▶ [Work instruction]: For the entries that follow, report how many lines include the word "drive" and add nothing.

▶ [Material shown]:
^^^^^^^^

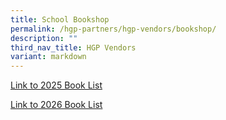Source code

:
 ```yaml
---
title: School Bookshop
permalink: /hgp-partners/hgp-vendors/bookshop/
description: ""
third_nav_title: HGP Vendors
variant: markdown
---
```

[Link to 2025 Book List](https://drive.google.com/drive/folders/1T_ckDSGAAGwxJzBDtcP-T3Pp8twXWPGB?usp=sharing)

[Link to 2026 Book List](https://drive.google.com/drive/folders/1JnbpHjOVUO4_aNuerp6JNKxo3XBn4NJX?usp=sharing)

^^^^^^^^

▶ [Result]: 2